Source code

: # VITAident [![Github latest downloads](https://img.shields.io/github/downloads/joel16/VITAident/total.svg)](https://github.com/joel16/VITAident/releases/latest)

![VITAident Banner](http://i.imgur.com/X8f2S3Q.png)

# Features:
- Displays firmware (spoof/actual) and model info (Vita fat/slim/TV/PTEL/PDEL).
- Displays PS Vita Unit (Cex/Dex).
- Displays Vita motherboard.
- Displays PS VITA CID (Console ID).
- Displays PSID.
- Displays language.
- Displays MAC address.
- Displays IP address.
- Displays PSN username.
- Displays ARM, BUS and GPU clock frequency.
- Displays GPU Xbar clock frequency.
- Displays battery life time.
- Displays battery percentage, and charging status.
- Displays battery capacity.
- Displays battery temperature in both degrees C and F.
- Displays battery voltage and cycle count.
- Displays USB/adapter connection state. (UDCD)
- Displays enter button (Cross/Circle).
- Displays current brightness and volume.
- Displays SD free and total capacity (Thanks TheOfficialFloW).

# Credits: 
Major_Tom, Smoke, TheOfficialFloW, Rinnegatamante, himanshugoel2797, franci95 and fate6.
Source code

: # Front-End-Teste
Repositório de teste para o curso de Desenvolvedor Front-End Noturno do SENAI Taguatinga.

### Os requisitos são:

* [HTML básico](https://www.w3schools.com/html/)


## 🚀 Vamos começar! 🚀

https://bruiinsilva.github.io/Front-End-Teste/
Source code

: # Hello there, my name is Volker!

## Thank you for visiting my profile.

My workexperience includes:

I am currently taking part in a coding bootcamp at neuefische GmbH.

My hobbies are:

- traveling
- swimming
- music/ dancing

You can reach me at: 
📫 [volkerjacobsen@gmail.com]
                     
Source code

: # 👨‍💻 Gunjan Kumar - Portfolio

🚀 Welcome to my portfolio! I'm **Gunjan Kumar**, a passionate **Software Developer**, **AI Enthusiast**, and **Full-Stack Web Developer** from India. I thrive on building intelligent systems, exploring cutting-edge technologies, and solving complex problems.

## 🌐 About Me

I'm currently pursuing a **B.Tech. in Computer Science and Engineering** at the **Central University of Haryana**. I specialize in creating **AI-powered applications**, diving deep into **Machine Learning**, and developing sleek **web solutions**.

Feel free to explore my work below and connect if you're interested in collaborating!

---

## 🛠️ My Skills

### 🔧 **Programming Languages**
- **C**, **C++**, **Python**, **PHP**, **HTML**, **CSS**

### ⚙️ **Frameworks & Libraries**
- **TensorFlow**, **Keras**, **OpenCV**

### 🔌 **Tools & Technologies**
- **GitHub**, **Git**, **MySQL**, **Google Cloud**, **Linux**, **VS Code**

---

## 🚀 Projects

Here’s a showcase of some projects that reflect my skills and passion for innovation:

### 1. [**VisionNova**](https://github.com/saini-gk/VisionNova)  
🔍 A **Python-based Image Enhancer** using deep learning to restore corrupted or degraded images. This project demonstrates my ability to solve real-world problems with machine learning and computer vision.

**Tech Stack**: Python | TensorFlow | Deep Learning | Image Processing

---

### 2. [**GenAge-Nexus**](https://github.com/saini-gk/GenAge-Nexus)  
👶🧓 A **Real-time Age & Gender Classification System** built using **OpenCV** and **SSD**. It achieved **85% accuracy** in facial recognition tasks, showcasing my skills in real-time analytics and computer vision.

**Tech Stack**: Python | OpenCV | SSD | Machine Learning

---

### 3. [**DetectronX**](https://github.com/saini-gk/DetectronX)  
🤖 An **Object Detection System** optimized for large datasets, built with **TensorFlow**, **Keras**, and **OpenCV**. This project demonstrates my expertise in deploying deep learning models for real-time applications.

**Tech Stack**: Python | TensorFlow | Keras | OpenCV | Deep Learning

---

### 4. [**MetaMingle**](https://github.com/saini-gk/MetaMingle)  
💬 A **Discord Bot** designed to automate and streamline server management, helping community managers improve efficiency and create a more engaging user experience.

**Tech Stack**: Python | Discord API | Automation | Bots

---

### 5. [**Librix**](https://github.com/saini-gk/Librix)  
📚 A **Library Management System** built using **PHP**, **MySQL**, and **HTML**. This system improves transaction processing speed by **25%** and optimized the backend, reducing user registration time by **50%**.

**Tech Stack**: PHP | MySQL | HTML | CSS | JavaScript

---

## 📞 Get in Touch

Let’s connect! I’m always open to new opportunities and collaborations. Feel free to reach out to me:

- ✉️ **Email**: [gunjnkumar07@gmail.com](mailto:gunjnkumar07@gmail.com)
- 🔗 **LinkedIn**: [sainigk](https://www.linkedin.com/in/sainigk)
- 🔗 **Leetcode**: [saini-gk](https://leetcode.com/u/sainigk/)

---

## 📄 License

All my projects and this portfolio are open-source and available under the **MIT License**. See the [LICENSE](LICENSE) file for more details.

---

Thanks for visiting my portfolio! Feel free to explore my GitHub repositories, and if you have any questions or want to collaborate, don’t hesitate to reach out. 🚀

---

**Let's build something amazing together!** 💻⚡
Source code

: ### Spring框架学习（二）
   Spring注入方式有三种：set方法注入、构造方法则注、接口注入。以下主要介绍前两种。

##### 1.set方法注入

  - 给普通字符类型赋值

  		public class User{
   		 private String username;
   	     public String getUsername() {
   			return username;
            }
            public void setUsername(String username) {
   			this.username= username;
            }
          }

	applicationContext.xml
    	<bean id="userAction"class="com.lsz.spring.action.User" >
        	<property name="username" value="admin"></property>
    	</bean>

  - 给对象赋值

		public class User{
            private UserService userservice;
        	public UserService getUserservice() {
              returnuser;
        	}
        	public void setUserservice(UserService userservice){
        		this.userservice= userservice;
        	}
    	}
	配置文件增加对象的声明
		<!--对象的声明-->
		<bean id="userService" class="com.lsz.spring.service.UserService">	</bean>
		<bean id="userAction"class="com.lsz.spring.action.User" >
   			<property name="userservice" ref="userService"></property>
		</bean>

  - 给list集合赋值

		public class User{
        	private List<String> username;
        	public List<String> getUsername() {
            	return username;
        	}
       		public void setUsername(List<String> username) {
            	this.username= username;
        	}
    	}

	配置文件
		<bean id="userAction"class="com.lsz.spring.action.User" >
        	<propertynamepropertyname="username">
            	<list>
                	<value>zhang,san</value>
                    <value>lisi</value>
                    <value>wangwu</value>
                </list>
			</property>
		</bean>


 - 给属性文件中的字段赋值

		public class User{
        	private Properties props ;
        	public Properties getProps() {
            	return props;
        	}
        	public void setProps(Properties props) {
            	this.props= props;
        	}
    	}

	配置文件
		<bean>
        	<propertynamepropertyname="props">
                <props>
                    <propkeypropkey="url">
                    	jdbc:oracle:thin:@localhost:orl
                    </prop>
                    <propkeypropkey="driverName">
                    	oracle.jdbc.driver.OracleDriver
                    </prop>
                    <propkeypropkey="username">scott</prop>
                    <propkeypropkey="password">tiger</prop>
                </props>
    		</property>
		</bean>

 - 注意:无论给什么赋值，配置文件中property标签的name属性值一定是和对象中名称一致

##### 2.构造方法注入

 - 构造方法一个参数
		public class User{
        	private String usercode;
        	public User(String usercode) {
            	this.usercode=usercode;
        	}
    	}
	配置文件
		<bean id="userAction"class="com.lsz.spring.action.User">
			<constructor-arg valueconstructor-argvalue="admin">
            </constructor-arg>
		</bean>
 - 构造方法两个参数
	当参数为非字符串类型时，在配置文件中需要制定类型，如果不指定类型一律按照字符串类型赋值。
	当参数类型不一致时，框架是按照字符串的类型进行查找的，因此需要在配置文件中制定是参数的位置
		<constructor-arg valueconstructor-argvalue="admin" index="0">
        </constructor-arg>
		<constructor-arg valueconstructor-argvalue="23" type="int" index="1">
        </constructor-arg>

# TO DO:
Where a line of the records above holds the word "MySQL", copy that line.

# EXERCISE ANSWER:
- **GitHub**, **Git**, **MySQL**, **Google Cloud**, **Linux**, **VS Code**
📚 A **Library Management System** built using **PHP**, **MySQL**, and **HTML**. This system improves transaction processing speed by **25%** and optimized the backend, reducing user registration time by **50%**.
**Tech Stack**: PHP | MySQL | HTML | CSS | JavaScript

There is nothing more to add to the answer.